I really hate spending money. My last polo shoes, a pair of 3 year old Mavic Alpines, were on sale on Nashbar when I bought them. I think I paid $35. It took a broken shank and not being able to clip in on the left side for a few weeks before I could talk myself into new polo shoes. I knew that I wanted something ‘normal’ looking, somewhat walk able, but really rigid. I’m a big guy who likes to hop a lot, so soft, flexy cycling shoes mean I’m gonna have sore feet for a while.
I decided on the DZR Mambas. There are a few reviews out there for these shoes and people seemed to be happy with them. A hundred some bucks later my shoes arrived.

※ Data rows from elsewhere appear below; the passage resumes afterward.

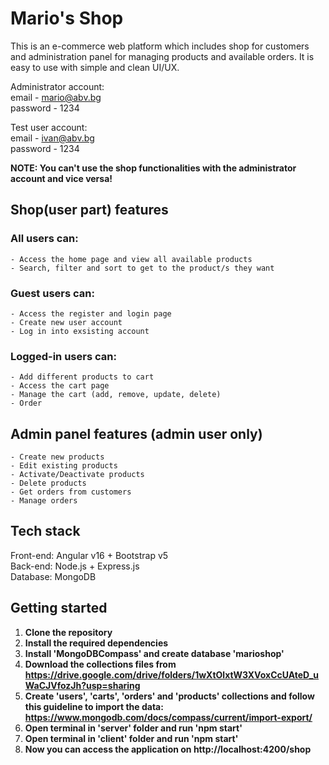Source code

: <h1>Mario's Shop</h1>

This is an e-commerce web platform which includes shop for customers and administration panel for managing products and available orders. It is easy to use with simple and clean UI/UX.

Administrator account:<br />
email - mario@abv.bg<br />
password - 1234

Test user account:<br />
email - ivan@abv.bg<br/>
password - 1234

<strong>NOTE: You can't use the shop functionalities with the administrator account and vice versa!</strong>

## Shop(user part) features

### All users can:

    - Access the home page and view all available products
    - Search, filter and sort to get to the product/s they want

### Guest users can:

    - Access the register and login page
    - Create new user account
    - Log in into exsisting account

### Logged-in users can:

    - Add different products to cart
    - Access the cart page
    - Manage the cart (add, remove, update, delete)
    - Order

## Admin panel features (admin user only)

    - Create new products
    - Edit existing products
    - Activate/Deactivate products
    - Delete products
    - Get orders from customers
    - Manage orders

## Tech stack

Front-end: Angular v16 + Bootstrap v5 <br/>
Back-end: Node.js + Express.js <br/>
Database: MongoDB

## Getting started

1. **Clone the repository** <br/>
2. **Install the required dependencies** <br/>
3. **Install 'MongoDBCompass' and create database 'marioshop'**
4. **Download the collections files from https://drive.google.com/drive/folders/1wXtOlxtW3XVoxCcUAteD_uWaCJVfozJh?usp=sharing**
5. **Create 'users', 'carts', 'orders' and 'products' collections and follow this guideline to import the data: https://www.mongodb.com/docs/compass/current/import-export/**
6. **Open terminal in 'server' folder and run 'npm start'**
7. **Open terminal in 'client' folder and run 'npm start'**
8. **Now you can access the application on http://localhost:4200/shop**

I won’t lie – I went into this order having a mixed feeling about DZR. I had a pair of the DZR/Mission Workshop Randals when they were first released, and to be completely frank, I hated them. They were loose fitting, with a really soft shank. You could feel the pedal all day, and after about a half hour of riding they were uncomfortable. Basically they felt like Vans Classics with a clipless pedal underneath. I ended up selling them on eBay shortly after I got them and was very happy to see them go.
Brian at DZR (of Beaverboy fame) swore up and down that the new shoes were a huge improvement over models from the past. He wears them, and so do a lot of other bigger names in our sport. I took this with a grain of salt. I used to get bmx parts on the ultra cheap, and swore they were the best, but every time I broke one, I’d just ask for a new one…so they were the best. When you’re paying for something, you tend to be a bit more critical (by now, hopefully you can tell I wasn’t expecting a whole lot).

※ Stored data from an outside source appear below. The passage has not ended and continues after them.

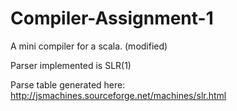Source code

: # Compiler-Assignment-1

A mini compiler for a scala. (modified)

Parser implemented is SLR(1)

Parse table generated here: http://jsmachines.sourceforge.net/machines/slr.html
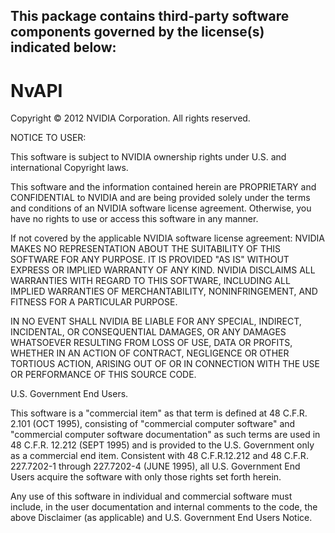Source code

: This package contains third-party software components governed by the license(s) indicated below:
---------

# NvAPI

Copyright © 2012 NVIDIA Corporation.  All rights reserved.                                                                

NOTICE TO USER:                                                                                                              

This software is subject to NVIDIA ownership rights under U.S. and international Copyright laws.                             

This software and the information contained herein are PROPRIETARY and CONFIDENTIAL to NVIDIA and are being provided solely under the terms and conditions of an NVIDIA software license agreement.  Otherwise, you have no rights to use or access this software in any manner.

If not covered by the applicable NVIDIA software license agreement:
NVIDIA MAKES NO REPRESENTATION ABOUT THE SUITABILITY OF THIS SOFTWARE FOR ANY PURPOSE. IT IS PROVIDED "AS IS" WITHOUT EXPRESS OR IMPLIED WARRANTY OF ANY KIND. NVIDIA DISCLAIMS ALL WARRANTIES WITH REGARD TO THIS SOFTWARE, INCLUDING ALL IMPLIED WARRANTIES OF MERCHANTABILITY, NONINFRINGEMENT, AND FITNESS FOR A PARTICULAR PURPOSE.                  

IN NO EVENT SHALL NVIDIA BE LIABLE FOR ANY SPECIAL, INDIRECT, INCIDENTAL, OR CONSEQUENTIAL DAMAGES,                        OR ANY DAMAGES WHATSOEVER RESULTING FROM LOSS OF USE, DATA OR PROFITS,  WHETHER IN AN ACTION OF CONTRACT, NEGLIGENCE OR OTHER TORTIOUS ACTION,  ARISING OUT OF OR IN CONNECTION WITH THE USE OR PERFORMANCE OF THIS SOURCE CODE.

U.S. Government End Users.

This software is a "commercial item" as that term is defined at 48 C.F.R. 2.101 (OCT 1995), consisting  of "commercial computer  software"  and "commercial computer software documentation" as such terms are  used in 48 C.F.R. 12.212 (SEPT 1995) and is provided to the U.S. Government only as a commercial end item. Consistent with 48 C.F.R.12.212 and 48 C.F.R. 227.7202-1 through 227.7202-4 (JUNE 1995), all U.S. Government End Users acquire the software with only those rights set forth herein.                               

Any use of this software in individual and commercial software must include, in the user documentation and internal comments to the code, the above Disclaimer (as applicable) and U.S. Government End Users Notice.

So my package arrived at my door, and the first thing I noticed was that the box these shoes come in probably cost 10 bucks. It’s downright beautiful for a shoe box. Cool graphics and cut outs and just awesome looking. Not the way I’d normally describe a shoe box. Anyway, box opened and there they were. I still had a cynical smirk on my face while I flipped the shoe over in my hand, scoffing at the high quality leather and stitch work. They look nice, but they’re too pretty to last long or play well.
Well, the thing is, they do last. And they work wonderfully. The shank is solid, but somehow still walk-able. Hopping around against the wall or in goal feels solid on the pedal, with very little, to no noticeable flex. Connection to the pedal is firm and grounded (in this case, Time Atac). Clip in-out is easy and predictable. And the fit is glove like.

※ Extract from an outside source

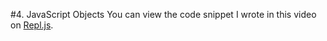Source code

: #4. JavaScript Objects
You can view the code snippet I wrote in this video on [Repl.js](https://repljs.com/cadin/68KkiKHrX).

Another thing that I didn’t anticipate really reaping the benefits of was the mid-top style. I caught two dead-on slap shots to the ankle the first night I had them on, and it felt a lot more like a dull thud than a 9 iron to the bone. I was glad I had them on.
So, down to brass tacks: For polo, these shoes are going to be difficult to beat. They look rad, they feel like a high end cycling shoe but walk like a semi-stiff sneaker, and are made of seriously quality materials. I’d see no issue wearing these to the bar after polo. They don’t jump out and scream “look at me I’m a cyclist.” They’re around $130, and you can order them through the site, or hit up Brian and see what tournaments they’ll be going to.
There are two downsides that I encountered, and these were eventually rectified. The first is the fit. Currently, they fit like a glove, but out of the box, they made my toes feel like they were going to fall off. Granted, they’re real leather, so stretch is expected. For the first two weeks I used them only for polo because they were just too tight to do anything else. By week 3 and 4, they were loosening up and now they fit wonderfully, so stick with it. They need broken in.
The second thing was that it took a long time to get used to the pedal engagement. To DZR’s compliment, the cleat is nicely recessed so there’s no contact with the ground. NONE at all. However, this also means you’re going to have to search for engagement a little more than, at least I, was used to. After a week or so of polo-only action, this became second nature. But the first few games were tricky.
Overall, I’d buy them again. The fit, while super snug at first, has become custom tailored over time. The play quality is high. Construction is great. Look is great. Customer service is great. Price is on point with good downhill style cycling shoes, and on the low side of good road or mountain cycling shoes, I’m just a cheap bastard.